From: Stanislav Fomichev <sdf@fomichev.me>
To: Daniel Borkmann <daniel@iogearbox.net>
Cc: Alexei Starovoitov <alexei.starovoitov@gmail.com>,
Andrii Nakryiko <andrii.nakryiko@gmail.com>,
Stanislav Fomichev <sdf@google.com>,
Network Development <netdev@vger.kernel.org>,
bpf <bpf@vger.kernel.org>,
"David S. Miller" <davem@davemloft.net>,
Yonghong Song <yhs@fb.com>
Subject: Re: debug annotations for bpf progs. Was: [PATCH bpf-next 1/3] bpf: preserve command of the process that loaded the program
Date: Thu, 17 Oct 2019 09:28:43 -0700 [thread overview]
Message-ID: <20191017162843.GB2090@mini-arch> (raw)

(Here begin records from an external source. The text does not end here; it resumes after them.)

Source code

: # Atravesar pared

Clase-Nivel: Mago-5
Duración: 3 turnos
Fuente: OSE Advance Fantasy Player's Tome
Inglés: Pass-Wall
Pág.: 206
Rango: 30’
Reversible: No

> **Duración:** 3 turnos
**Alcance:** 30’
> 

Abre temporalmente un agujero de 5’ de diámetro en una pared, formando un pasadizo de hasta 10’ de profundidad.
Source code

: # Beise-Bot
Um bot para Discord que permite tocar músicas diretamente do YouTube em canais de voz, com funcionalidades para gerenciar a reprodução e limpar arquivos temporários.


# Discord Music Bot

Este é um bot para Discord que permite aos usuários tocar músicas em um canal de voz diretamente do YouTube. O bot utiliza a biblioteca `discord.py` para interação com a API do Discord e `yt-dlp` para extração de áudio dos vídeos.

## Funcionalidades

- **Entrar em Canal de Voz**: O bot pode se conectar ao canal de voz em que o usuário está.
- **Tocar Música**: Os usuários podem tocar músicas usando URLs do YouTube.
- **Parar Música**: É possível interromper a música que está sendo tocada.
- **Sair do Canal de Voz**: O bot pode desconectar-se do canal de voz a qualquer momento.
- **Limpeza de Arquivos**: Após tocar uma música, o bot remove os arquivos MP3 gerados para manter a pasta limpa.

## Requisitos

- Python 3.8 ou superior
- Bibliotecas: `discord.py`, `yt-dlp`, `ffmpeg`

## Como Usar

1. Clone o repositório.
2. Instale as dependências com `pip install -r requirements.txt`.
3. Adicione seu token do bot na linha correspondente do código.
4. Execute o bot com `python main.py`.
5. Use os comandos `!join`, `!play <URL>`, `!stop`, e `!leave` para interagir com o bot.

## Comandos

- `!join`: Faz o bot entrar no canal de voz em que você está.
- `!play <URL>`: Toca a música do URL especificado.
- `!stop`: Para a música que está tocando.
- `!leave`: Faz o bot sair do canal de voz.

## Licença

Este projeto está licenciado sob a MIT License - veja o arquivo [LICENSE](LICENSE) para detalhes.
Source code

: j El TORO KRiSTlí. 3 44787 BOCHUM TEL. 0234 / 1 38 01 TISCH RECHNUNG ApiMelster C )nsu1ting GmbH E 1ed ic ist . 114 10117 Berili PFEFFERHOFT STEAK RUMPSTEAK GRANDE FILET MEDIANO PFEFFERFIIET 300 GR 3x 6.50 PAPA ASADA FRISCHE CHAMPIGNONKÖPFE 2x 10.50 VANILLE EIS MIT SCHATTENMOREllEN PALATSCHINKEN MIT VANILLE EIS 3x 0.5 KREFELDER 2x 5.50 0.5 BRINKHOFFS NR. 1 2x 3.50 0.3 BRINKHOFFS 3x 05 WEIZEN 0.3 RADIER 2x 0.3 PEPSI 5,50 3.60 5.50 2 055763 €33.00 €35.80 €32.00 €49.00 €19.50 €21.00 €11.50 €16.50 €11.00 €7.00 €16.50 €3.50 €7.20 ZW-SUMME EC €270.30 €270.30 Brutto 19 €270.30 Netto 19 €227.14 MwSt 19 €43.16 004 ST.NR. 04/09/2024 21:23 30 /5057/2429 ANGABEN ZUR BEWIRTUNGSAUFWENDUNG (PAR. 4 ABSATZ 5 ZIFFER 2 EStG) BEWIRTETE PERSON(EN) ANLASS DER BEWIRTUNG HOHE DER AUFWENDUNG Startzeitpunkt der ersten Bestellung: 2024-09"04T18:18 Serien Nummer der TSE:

In-Reply-To: <20191016140112.GF21367@pc-63.home>
On 10/16, Daniel Borkmann wrote:
> On Tue, Oct 15, 2019 at 02:21:50PM -0700, Alexei Starovoitov wrote:
> > On Fri, Oct 11, 2019 at 5:38 PM Stanislav Fomichev <sdf@fomichev.me> wrote:
> > > On 10/11, Alexei Starovoitov wrote:
> > > > On Fri, Oct 11, 2019 at 9:21 AM Stanislav Fomichev <sdf@google.com> wrote:
> > > > >
> > > > > Even though we have the pointer to user_struct and can recover
> > > > > uid of the user who has created the program, it usually contains
> > > > > 0 (root) which is not very informative. Let's store the comm of the
> > > > > calling process and export it via bpf_prog_info. This should help
> > > > > answer the question "which process loaded this particular program".
> > > > >
> > > > > Signed-off-by: Stanislav Fomichev <sdf@google.com>
> > > > > ---
> > > > > include/linux/bpf.h | 1 +
> > > > > include/uapi/linux/bpf.h | 2 ++
> > > > > kernel/bpf/syscall.c | 4 ++++
> > > > > 3 files changed, 7 insertions(+)
> > > > >
> > > > > diff --git a/include/linux/bpf.h b/include/linux/bpf.h
> > > > > index 5b9d22338606..b03ea396afe5 100644
> > > > > --- a/include/linux/bpf.h
> > > > > +++ b/include/linux/bpf.h
> > > > > @@ -421,6 +421,7 @@ struct bpf_prog_aux {
> > > > > struct work_struct work;
> > > > > struct rcu_head rcu;
> > > > > };
> > > > > + char created_by_comm[BPF_CREATED_COMM_LEN];
> > > > > };
> > > > >
> > > > > struct bpf_array {
> > > > > diff --git a/include/uapi/linux/bpf.h b/include/uapi/linux/bpf.h
> > > > > index a65c3b0c6935..4e883ecbba1e 100644
> > > > > --- a/include/uapi/linux/bpf.h
> > > > > +++ b/include/uapi/linux/bpf.h
> > > > > @@ -326,6 +326,7 @@ enum bpf_attach_type {
> > > > > #define BPF_F_NUMA_NODE (1U << 2)
> > > > >
> > > > > #define BPF_OBJ_NAME_LEN 16U
> > > > > +#define BPF_CREATED_COMM_LEN 16U
> > > >
> > > > Nack.
> > > > 16 bytes is going to be useless.
> > > > We found it the hard way with prog_name.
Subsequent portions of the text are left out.